== Entries shown

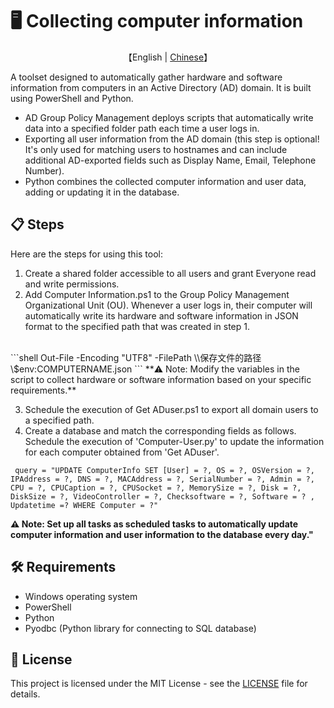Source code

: # 🖥️  Collecting computer information

<p align="center">
    【English | <a href="README/README.zh_CN.md">Chinese</a>】
</p>

A toolset designed to automatically gather hardware and software information from computers in an Active Directory (AD) domain. It is built using PowerShell and Python.

- AD Group Policy Management deploys scripts that automatically write data into a specified folder path each time a user logs in.
- Exporting all user information from the AD domain (this step is optional! It's only used for matching users to hostnames and can include additional AD-exported fields such as Display Name, Email, Telephone Number).
- Python combines the collected computer information and user data, adding or updating it in the database.


## 📋 Steps

Here are the steps for using this tool:

1. Create a shared folder accessible to all users and grant Everyone read and write permissions.
2. Add Computer Information.ps1 to the Group Policy Management Organizational Unit (OU). Whenever a user logs in, their computer will automatically write its hardware and software information in JSON format to the specified path that was created in step 1.
<br>
```shell
Out-File -Encoding "UTF8" -FilePath \\保存文件的路径\$env:COMPUTERNAME.json
```
**⚠️ Note: Modify the variables in the script to collect hardware or software information based on your specific requirements.**



3. Schedule the execution of Get ADuser.ps1 to export all domain users to a specified path.
4. Create a database and match the corresponding fields as follows. Schedule the execution of 'Computer-User.py' to update the information for each computer obtained from 'Get ADuser'.
```shell
 query = "UPDATE ComputerInfo SET [User] = ?, OS = ?, OSVersion = ?, IPAddress = ?, DNS = ?, MACAddress = ?, SerialNumber = ?, Admin = ?, CPU = ?, CPUCaption = ?, CPUSocket = ?, MemorySize = ?, Disk = ?, DiskSize = ?, VideoController = ?, Checksoftware = ?, Software = ? , Updatetime =? WHERE Computer = ?"
```
**⚠️ Note:  Set up all tasks as scheduled tasks to automatically update computer information and user information to the database every day."**


## 🛠️ Requirements

- Windows operating system
- PowerShell
- Python
- Pyodbc (Python library for connecting to SQL database)

## 📝 License

This project is licensed under the MIT License - see the [LICENSE](LICENSE) file for details.
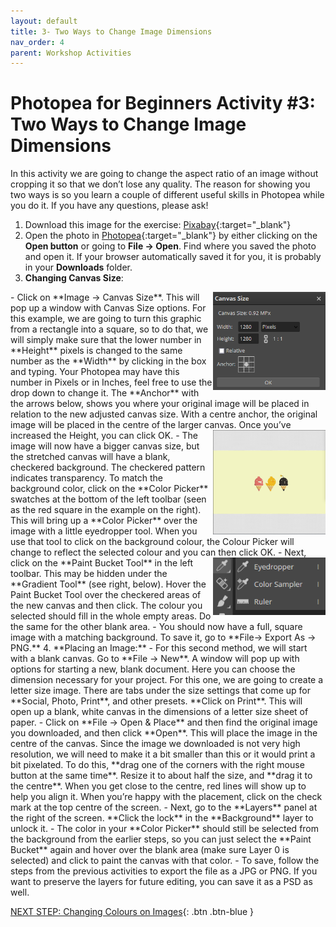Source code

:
 ```yaml
---
layout: default
title: 3- Two Ways to Change Image Dimensions
nav_order: 4
parent: Workshop Activities
---
```

# Photopea for Beginners Activity #3: Two Ways to Change Image Dimensions
In this activity we are going to change the aspect ratio of an image without cropping it so that we don’t lose any quality. The reason for showing you two ways is so you learn a couple of different useful skills in Photopea while you do it. If you have any questions, please ask!

1. Download this image for the exercise: [Pixabay](https://pixabay.com/illustrations/ice-cream-drawing-pencil-759591/){:target="_blank"}
2. Open the photo in [Photopea](https://www.photopea.com/){:target="_blank"} by either clicking on the **Open button** or going to **File -> Open**. Find where you saved the photo and open it. If your browser automatically saved it for you, it is probably in your **Downloads** folder.
3. **Changing Canvas Size**:
  <img src="images/canvassize.png" style="float:right;width:180px;" alt="Canvas size">
- Click on **Image -> Canvas Size**. This will pop up a window with Canvas Size options. For this example, we are going to turn this graphic from a rectangle into a square, so to do that, we will simply make sure that the lower number in **Height** pixels is changed to the same number as the **Width** by clicking in the box and typing. Your Photopea may have this number in Pixels or in Inches, feel free to use the drop down to change it. The **Anchor** with the arrows below, shows you where your original image will be placed in relation to the new adjusted canvas size. With a centre anchor, the original image will be placed in the centre of the larger canvas. Once you’ve increased the Height, you can click OK.
  <img src="images/stretchedcanvas.png" style="float:right;width:180px;" alt="Stretched Canvas Example">
- The image will now have a bigger canvas size, but the stretched canvas will have a blank, checkered background. The checkered pattern indicates transparency. To match the background color, click on the **Color Picker** swatches at the bottom of the left toolbar (seen as the red square in the example on the right). This will bring up a **Color Picker** over the image with a little eyedropper tool. When you use that tool to click on the background colour, the Colour Picker will change to reflect the selected colour and you can then click OK. 
<img src="images/eyedropper.png" style="float:right;width:180px;" alt="Eyedropper tool">
- Next, click on the **Paint Bucket Tool** in the left toolbar. This may be hidden under the **Gradient Tool** (see right, below). Hover the Paint Bucket Tool over the checkered areas of the new canvas and then click. The colour you selected should fill in the whole empty areas. Do the same for the other blank area.
- You should now have a full, square image with a matching background. To save it, go to **File-> Export As -> PNG.**
4. **Placing an Image:**
- For this second method, we will start with a blank canvas. Go to **File -> New**. A window will pop up with options for starting a new, blank document. Here you can choose the dimension necessary for your project. For this one, we are going to create a letter size image. There  are tabs under the size settings that come up for **Social, Photo, Print**, and other presets. **Click on Print**. This will open up a blank, white canvas in the dimensions of a letter size sheet of paper. 
- Click on **File -> Open & Place** and then find the original image you downloaded, and then click **Open**. This will place the image in the centre of the canvas. Since the image we downloaded is not very high resolution, we will need to make it a bit smaller than this or it would print a bit pixelated. To do this, **drag one of the corners with the right mouse button at the same time**. Resize it to about half the size, and **drag it to the centre**. When you get close to the centre, red lines will show up to help you align it. When you’re happy with the placement, click on the check mark at the top centre of the screen. 
- Next, go to the **Layers** panel at the right of the screen. **Click the lock** in the **Background** layer to unlock it.
- The color in your **Color Picker** should still be selected from the background from the earlier steps, so you can just select the **Paint Bucket** again and hover over the blank area (make sure Layer 0 is selected) and click to paint the canvas with that color.
- To save, follow the steps from the previous activities to export the file as a JPG or PNG. If you want to preserve the layers for future editing, you can save it as a PSD as well. 

[NEXT STEP: Changing Colours on Images](changing-colors.html){: .btn .btn-blue }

====

* Exercise details:
Could every entry be restated word for word, pictures excluded?

* Answer section:
Source code

: # 🖥️  Collecting computer information

<p align="center">
    【English | <a href="README/README.zh_CN.md">Chinese</a>】
</p>

A toolset designed to automatically gather hardware and software information from computers in an Active Directory (AD) domain. It is built using PowerShell and Python.

- AD Group Policy Management deploys scripts that automatically write data into a specified folder path each time a user logs in.
- Exporting all user information from the AD domain (this step is optional! It's only used for matching users to hostnames and can include additional AD-exported fields such as Display Name, Email, Telephone Number).
- Python combines the collected computer information and user data, adding or updating it in the database.


## 📋 Steps

Here are the steps for using this tool:

1. Create a shared folder accessible to all users and grant Everyone read and write permissions.
2. Add Computer Information.ps1 to the Group Policy Management Organizational Unit (OU). Whenever a user logs in, their computer will automatically write its hardware and software information in JSON format to the specified path that was created in step 1.
<br>
```shell
Out-File -Encoding "UTF8" -FilePath \\保存文件的路径\$env:COMPUTERNAME.json
```
**⚠️ Note: Modify the variables in the script to collect hardware or software information based on your specific requirements.**



3. Schedule the execution of Get ADuser.ps1 to export all domain users to a specified path.
4. Create a database and match the corresponding fields as follows. Schedule the execution of 'Computer-User.py' to update the information for each computer obtained from 'Get ADuser'.
```shell
 query = "UPDATE ComputerInfo SET [User] = ?, OS = ?, OSVersion = ?, IPAddress = ?, DNS = ?, MACAddress = ?, SerialNumber = ?, Admin = ?, CPU = ?, CPUCaption = ?, CPUSocket = ?, MemorySize = ?, Disk = ?, DiskSize = ?, VideoController = ?, Checksoftware = ?, Software = ? , Updatetime =? WHERE Computer = ?"
```
**⚠️ Note:  Set up all tasks as scheduled tasks to automatically update computer information and user information to the database every day."**


## 🛠️ Requirements

- Windows operating system
- PowerShell
- Python
- Pyodbc (Python library for connecting to SQL database)

## 📝 License

This project is licensed under the MIT License - see the [LICENSE](LICENSE) file for details.
Source code

:
 ```yaml
---
layout: default
title: 3- Two Ways to Change Image Dimensions
nav_order: 4
parent: Workshop Activities
---
```

# Photopea for Beginners Activity #3: Two Ways to Change Image Dimensions
In this activity we are going to change the aspect ratio of an image without cropping it so that we don’t lose any quality. The reason for showing you two ways is so you learn a couple of different useful skills in Photopea while you do it. If you have any questions, please ask!

1. Download this image for the exercise: [Pixabay](https://pixabay.com/illustrations/ice-cream-drawing-pencil-759591/){:target="_blank"}
2. Open the photo in [Photopea](https://www.photopea.com/){:target="_blank"} by either clicking on the **Open button** or going to **File -> Open**. Find where you saved the photo and open it. If your browser automatically saved it for you, it is probably in your **Downloads** folder.
3. **Changing Canvas Size**:
  <img src="images/canvassize.png" style="float:right;width:180px;" alt="Canvas size">
- Click on **Image -> Canvas Size**. This will pop up a window with Canvas Size options. For this example, we are going to turn this graphic from a rectangle into a square, so to do that, we will simply make sure that the lower number in **Height** pixels is changed to the same number as the **Width** by clicking in the box and typing. Your Photopea may have this number in Pixels or in Inches, feel free to use the drop down to change it. The **Anchor** with the arrows below, shows you where your original image will be placed in relation to the new adjusted canvas size. With a centre anchor, the original image will be placed in the centre of the larger canvas. Once you’ve increased the Height, you can click OK.
  <img src="images/stretchedcanvas.png" style="float:right;width:180px;" alt="Stretched Canvas Example">
- The image will now have a bigger canvas size, but the stretched canvas will have a blank, checkered background. The checkered pattern indicates transparency. To match the background color, click on the **Color Picker** swatches at the bottom of the left toolbar (seen as the red square in the example on the right). This will bring up a **Color Picker** over the image with a little eyedropper tool. When you use that tool to click on the background colour, the Colour Picker will change to reflect the selected colour and you can then click OK. 
<img src="images/eyedropper.png" style="float:right;width:180px;" alt="Eyedropper tool">
- Next, click on the **Paint Bucket Tool** in the left toolbar. This may be hidden under the **Gradient Tool** (see right, below). Hover the Paint Bucket Tool over the checkered areas of the new canvas and then click. The colour you selected should fill in the whole empty areas. Do the same for the other blank area.
- You should now have a full, square image with a matching background. To save it, go to **File-> Export As -> PNG.**
4. **Placing an Image:**
- For this second method, we will start with a blank canvas. Go to **File -> New**. A window will pop up with options for starting a new, blank document. Here you can choose the dimension necessary for your project. For this one, we are going to create a letter size image. There  are tabs under the size settings that come up for **Social, Photo, Print**, and other presets. **Click on Print**. This will open up a blank, white canvas in the dimensions of a letter size sheet of paper. 
- Click on **File -> Open & Place** and then find the original image you downloaded, and then click **Open**. This will place the image in the centre of the canvas. Since the image we downloaded is not very high resolution, we will need to make it a bit smaller than this or it would print a bit pixelated. To do this, **drag one of the corners with the right mouse button at the same time**. Resize it to about half the size, and **drag it to the centre**. When you get close to the centre, red lines will show up to help you align it. When you’re happy with the placement, click on the check mark at the top centre of the screen. 
- Next, go to the **Layers** panel at the right of the screen. **Click the lock** in the **Background** layer to unlock it.
- The color in your **Color Picker** should still be selected from the background from the earlier steps, so you can just select the **Paint Bucket** again and hover over the blank area (make sure Layer 0 is selected) and click to paint the canvas with that color.
- To save, follow the steps from the previous activities to export the file as a JPG or PNG. If you want to preserve the layers for future editing, you can save it as a PSD as well. 

[NEXT STEP: Changing Colours on Images](changing-colors.html){: .btn .btn-blue }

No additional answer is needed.